Lili Sohn/Mamas/ castermann

 

Une Bd merveilleuse et didactique grâce à laquelle Lili Sohn m’a réconciliée avec mon féminisme et mes contradictions. Elle montre que c’est normal de vouloir être indépendante, de ne pas se sentir coupable de laisser son enfant à quelqu’un d’autre pour aller travailler, que c’est normal aussi de se sentir coupable de le laisser 20 minutes, que c’est normal de vouloir rentrer en courant respirer l’odeur de sa petite tête, où de vouloir rester au bar reprendre une bière, que c’est normal de vouloir un enfant viscéralement ou que c’est normal de ne pas en vouloir.

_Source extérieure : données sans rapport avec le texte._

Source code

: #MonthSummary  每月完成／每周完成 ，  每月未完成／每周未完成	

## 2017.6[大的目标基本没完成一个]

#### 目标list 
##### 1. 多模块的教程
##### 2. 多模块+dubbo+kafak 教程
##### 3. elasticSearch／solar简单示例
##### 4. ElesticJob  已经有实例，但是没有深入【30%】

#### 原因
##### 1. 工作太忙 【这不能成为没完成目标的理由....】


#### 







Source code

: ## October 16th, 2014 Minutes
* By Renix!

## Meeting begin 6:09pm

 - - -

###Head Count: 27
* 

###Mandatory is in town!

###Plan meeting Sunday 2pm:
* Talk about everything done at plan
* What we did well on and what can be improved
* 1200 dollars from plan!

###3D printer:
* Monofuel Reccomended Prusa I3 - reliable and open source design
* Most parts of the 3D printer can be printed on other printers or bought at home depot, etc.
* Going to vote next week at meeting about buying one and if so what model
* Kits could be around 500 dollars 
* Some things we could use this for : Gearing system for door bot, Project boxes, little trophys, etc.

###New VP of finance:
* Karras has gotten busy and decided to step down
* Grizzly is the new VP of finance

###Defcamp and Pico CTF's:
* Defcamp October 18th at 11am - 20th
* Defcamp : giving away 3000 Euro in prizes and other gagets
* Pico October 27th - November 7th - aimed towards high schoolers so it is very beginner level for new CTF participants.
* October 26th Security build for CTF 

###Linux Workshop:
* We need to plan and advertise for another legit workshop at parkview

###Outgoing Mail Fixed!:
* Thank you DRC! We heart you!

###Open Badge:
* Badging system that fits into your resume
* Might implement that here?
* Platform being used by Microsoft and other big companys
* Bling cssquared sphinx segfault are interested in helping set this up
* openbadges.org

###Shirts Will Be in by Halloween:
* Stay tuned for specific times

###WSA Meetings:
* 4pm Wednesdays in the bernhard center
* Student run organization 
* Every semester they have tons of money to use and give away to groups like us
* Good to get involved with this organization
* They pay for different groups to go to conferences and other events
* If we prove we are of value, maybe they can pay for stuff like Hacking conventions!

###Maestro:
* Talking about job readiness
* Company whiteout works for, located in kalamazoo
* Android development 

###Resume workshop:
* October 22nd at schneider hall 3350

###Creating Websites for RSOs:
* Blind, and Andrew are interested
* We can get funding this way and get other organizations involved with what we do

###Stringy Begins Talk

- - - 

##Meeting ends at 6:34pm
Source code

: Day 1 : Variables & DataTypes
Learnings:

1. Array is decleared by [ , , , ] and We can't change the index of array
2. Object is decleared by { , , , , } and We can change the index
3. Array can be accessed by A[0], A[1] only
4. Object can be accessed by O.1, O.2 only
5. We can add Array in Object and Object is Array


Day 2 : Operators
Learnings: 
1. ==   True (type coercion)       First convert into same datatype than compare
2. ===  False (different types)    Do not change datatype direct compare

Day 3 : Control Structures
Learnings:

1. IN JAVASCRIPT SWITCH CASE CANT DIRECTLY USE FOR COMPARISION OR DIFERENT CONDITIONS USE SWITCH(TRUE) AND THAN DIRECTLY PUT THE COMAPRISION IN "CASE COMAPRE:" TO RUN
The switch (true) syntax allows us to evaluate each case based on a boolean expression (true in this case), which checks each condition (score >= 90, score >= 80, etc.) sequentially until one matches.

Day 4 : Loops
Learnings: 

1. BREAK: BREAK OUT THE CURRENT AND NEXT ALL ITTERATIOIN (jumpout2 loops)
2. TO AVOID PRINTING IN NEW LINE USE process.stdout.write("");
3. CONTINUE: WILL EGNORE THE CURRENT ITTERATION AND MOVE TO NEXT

Elle montre surtout qu’il n’y a pas de normes (et donc, une fois la réalité posée comme hors des normes… tout est normal!), il y a des constructions sociales, des hormones, des traditions, des injonctions, des envies, des peurs, des désirs, des angoisses, des évidences et des questions, bref des humains. Et ce qui est dingue (non) c’est qu’on peut même être mère et féministe, être childfree et femme, être mère et le regretter, être mère et adorer ça, aimer ses enfants et vouloir les abandonner et même… changer d’avis !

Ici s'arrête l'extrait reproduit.